* RECORDS PROVIDED

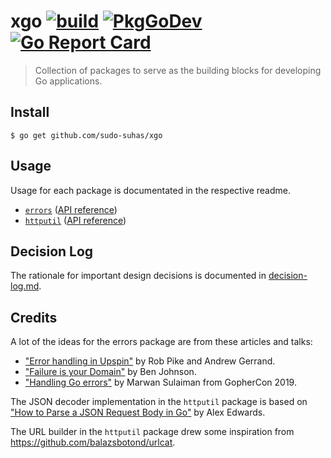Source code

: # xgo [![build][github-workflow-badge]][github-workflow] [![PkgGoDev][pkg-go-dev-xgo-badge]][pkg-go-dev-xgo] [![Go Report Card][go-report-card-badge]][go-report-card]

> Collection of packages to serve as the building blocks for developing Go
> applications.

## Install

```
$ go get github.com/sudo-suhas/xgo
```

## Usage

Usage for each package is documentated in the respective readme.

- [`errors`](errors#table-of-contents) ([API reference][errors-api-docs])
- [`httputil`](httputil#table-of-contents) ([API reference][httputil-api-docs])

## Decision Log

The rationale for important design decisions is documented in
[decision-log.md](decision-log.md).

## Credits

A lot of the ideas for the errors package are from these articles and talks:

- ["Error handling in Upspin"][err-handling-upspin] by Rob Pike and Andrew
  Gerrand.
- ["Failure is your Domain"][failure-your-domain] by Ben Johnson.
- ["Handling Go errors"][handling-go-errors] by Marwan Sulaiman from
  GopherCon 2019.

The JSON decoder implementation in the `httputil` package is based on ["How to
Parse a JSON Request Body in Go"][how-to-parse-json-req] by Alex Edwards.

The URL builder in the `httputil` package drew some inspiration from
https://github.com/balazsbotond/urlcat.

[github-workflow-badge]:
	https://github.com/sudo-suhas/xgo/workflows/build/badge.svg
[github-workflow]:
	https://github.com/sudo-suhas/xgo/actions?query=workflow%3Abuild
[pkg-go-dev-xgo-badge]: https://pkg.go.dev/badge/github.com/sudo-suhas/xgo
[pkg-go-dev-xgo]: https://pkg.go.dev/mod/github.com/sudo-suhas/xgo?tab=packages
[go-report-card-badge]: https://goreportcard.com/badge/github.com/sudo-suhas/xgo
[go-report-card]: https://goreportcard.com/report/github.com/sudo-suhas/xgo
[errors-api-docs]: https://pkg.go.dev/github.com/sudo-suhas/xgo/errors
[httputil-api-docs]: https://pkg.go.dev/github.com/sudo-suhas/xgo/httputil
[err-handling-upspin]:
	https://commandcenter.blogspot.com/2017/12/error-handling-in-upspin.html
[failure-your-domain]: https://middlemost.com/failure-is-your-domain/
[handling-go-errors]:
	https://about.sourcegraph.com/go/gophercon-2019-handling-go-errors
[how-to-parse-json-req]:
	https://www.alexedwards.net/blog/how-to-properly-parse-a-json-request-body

--

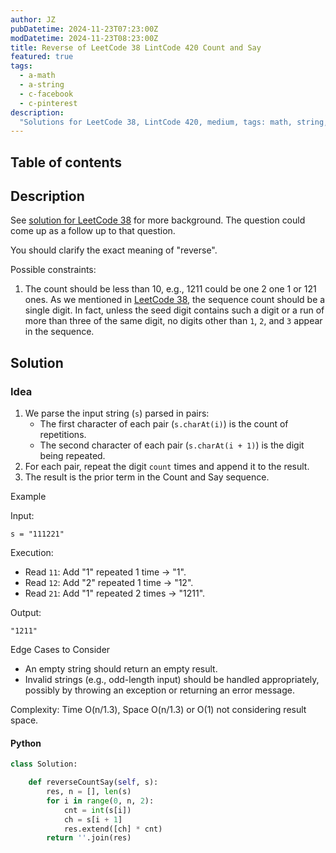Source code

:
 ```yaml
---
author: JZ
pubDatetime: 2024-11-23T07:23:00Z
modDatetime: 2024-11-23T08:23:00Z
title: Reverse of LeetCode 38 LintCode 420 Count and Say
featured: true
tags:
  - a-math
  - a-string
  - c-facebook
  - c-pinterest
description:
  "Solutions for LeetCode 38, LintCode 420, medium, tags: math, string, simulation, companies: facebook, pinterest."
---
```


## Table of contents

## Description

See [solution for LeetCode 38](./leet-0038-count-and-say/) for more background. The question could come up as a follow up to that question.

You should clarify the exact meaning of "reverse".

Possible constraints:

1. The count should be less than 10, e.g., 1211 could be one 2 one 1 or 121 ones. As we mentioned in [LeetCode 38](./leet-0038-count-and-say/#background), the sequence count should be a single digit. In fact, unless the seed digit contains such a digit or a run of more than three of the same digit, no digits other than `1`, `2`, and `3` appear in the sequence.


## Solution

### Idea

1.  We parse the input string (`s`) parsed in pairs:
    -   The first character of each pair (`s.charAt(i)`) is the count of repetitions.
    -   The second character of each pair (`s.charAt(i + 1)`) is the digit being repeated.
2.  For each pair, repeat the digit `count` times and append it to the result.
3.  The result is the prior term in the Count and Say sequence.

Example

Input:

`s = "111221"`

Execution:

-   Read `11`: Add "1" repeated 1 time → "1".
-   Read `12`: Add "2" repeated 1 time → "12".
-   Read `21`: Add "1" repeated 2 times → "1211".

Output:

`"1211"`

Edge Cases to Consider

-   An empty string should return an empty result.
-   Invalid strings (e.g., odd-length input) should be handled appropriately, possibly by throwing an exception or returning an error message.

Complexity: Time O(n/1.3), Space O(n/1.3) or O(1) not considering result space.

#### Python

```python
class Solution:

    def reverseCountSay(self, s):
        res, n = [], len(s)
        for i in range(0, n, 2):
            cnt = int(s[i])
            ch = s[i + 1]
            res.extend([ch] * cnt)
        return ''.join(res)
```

* ACTIVITY
Show the lines of the entries that include the string "httputil", copying each in full.

* TASK OUTPUT
- [`httputil`](httputil#table-of-contents) ([API reference][httputil-api-docs])
The JSON decoder implementation in the `httputil` package is based on ["How to
The URL builder in the `httputil` package drew some inspiration from
[httputil-api-docs]: https://pkg.go.dev/github.com/sudo-suhas/xgo/httputil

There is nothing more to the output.